Concept: Cache module - Githubissues

Bastian commented 3 years ago

I've already suggested a design for an external cache module in https://github.com/Javacord/Javacord/issues/454#issuecomment-832957623. However, since this suggestion was not well received because of the immutability, this issue proposes a mutable external cache that also allows sharing data between multiple shards and allows for different data stores like Redis.

Similar to the immutable cache, the mutable cache holds simple immutable and serializable POJOs that do not contain references to other entities except by their ids.

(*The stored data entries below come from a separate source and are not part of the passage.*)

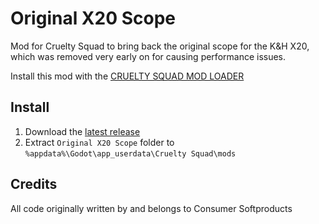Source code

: # Original X20 Scope

Mod for Cruelty Squad to bring back the original scope for the K&H X20, which was removed very early on for causing performance issues.

Install this mod with the [CRUELTY SQUAD MOD LOADER](https://github.com/crustyrashky/crus-modloader)

## Install

1. Download the [latest release](https://github.com/crustyrashky/Original-X20-Scope/releases/download/1.0.1/Original-X20-Scope-1.0.1.zip)
2. Extract `Original X20 Scope` folder to `%appdata%\Godot\app_userdata\Cruelty Squad\mods`

## Credits

All code originally written by and belongs to Consumer Softproducts
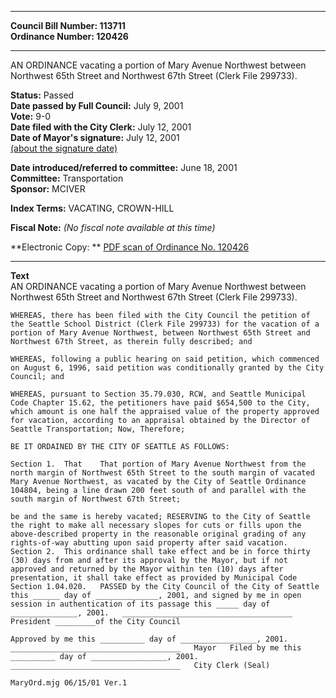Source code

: * * * * *  
  
**Council Bill Number: [](#h0)[](#h2)113711**   
**Ordinance Number: 120426**  
  
* * * * *  
  
AN ORDINANCE vacating a portion of Mary Avenue Northwest between Northwest 65th Street and Northwest 67th Street (Clerk File 299733).  
  
**Status:** Passed   
**Date passed by Full Council:** July 9, 2001   
**Vote:** 9-0   
**Date filed with the City Clerk:** July 12, 2001   
**Date of Mayor's signature:** July 12, 2001   
[(about the signature date)](/~public/approvaldate.htm)   
  
  
**Date introduced/referred to committee:** June 18, 2001   
**Committee:** Transportation   
**Sponsor:** MCIVER   
  
**Index Terms:** VACATING, CROWN-HILL  
  
**Fiscal Note:** *(No fiscal note available at this time)*  
  
**Electronic Copy: ** [PDF scan of Ordinance No. 120426](/~archives/Ordinances/Ord_120426.pdf)  
  
* * * * *  
  
**Text**  
    AN ORDINANCE vacating a portion of Mary Avenue Northwest between  
    Northwest 65th Street and Northwest 67th Street  (Clerk File 299733).  
  
    WHEREAS, there has been filed with the City Council the petition of  
    the Seattle School District (Clerk File 299733) for the vacation of a  
    portion of Mary Avenue Northwest, between Northwest 65th Street and  
    Northwest 67th Street, as therein fully described; and  
  
    WHEREAS, following a public hearing on said petition, which commenced  
    on August 6, 1996, said petition was conditionally granted by the City  
    Council; and  
  
    WHEREAS, pursuant to Section 35.79.030, RCW, and Seattle Municipal  
    Code Chapter 15.62, the petitioners have paid $654,500 to the City,  
    which amount is one half the appraised value of the property approved  
    for vacation, according to an appraisal obtained by the Director of  
    Seattle Transportation; Now, Therefore;  
  
    BE IT ORDAINED BY THE CITY OF SEATTLE AS FOLLOWS:  
  
    Section 1.  That    That portion of Mary Avenue Northwest from the  
    north margin of Northwest 65th Street to the south margin of vacated  
    Mary Avenue Northwest, as vacated by the City of Seattle Ordinance  
    104804, being a line drawn 200 feet south of and parallel with the  
    south margin of Northwest 67th Street;  
  
    be and the same is hereby vacated; RESERVING to the City of Seattle  
    the right to make all necessary slopes for cuts or fills upon the  
    above-described property in the reasonable original grading of any  
    rights-of-way abutting upon said property after said vacation.  
    Section 2.  This ordinance shall take effect and be in force thirty  
    (30) days from and after its approval by the Mayor, but if not  
    approved and returned by the Mayor within ten (10) days after  
    presentation, it shall take effect as provided by Municipal Code  
    Section 1.04.020.   PASSED by the City Council of the City of Seattle  
    this ______ day of ______________, 2001, and signed by me in open  
    session in authentication of its passage this _____ day of  
    _______________, 2001.   ______________________________________  
    President _________of the City Council  
  
    Approved by me this __________ day of _________________, 2001.  
    ______________________________________   Mayor   Filed by me this  
    __________ day of _________________, 2001.  
    ______________________________________   City Clerk (Seal)  
  
    MaryOrd.mjg 06/15/01 Ver.1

Since the module is independent of Javacord, we can use another JVM language like Kotlin to reduce the necessary boilerplate.

Storing data objects

The DataEntity interface that every data object has to extend:

interface DataEntity {
    val indices: Array<Index>
}

data class Index(
    val name: String,
    val value: String
)

The data entities itself

@Serializable
data class ServerData(
    val id: Long,
    val name: String,
    // More fields ...
): DataEntity {
    override val indices: Array<Index>
        get() = arrayOf(Index("ID", id.toString()))
}

@Serializable
data class ServerTextChannelData(
    val id: Long,
    val name: String,
    val serverId: Long,
    // More fields ...
): DataEntity {
    override val indices: Array<Index>
        get() = arrayOf(
            Index("ID", id.toString()),
            Index("SERVER", serverId.toString()),
        )
}

A DataStore that hold the data entities and manages their indices

interface DataStore {
    fun insert(value: DataEntity)
    fun get(clazz: Class<out DataEntity>, indexName: String, indexValue: String): List<DataEntity>
    fun delete(clazz: Class<out DataEntity>, indexName: String, indexValue: String)
}

The implementation of the data store is extremely simple and can look like this for a classic in-memory store:

class InMemoryDataStore: DataStore {

    val entities = HashMap<String, MutableList<DataEntity>>()
    val reverseIndex = HashMap<DataEntity, Array<String>>()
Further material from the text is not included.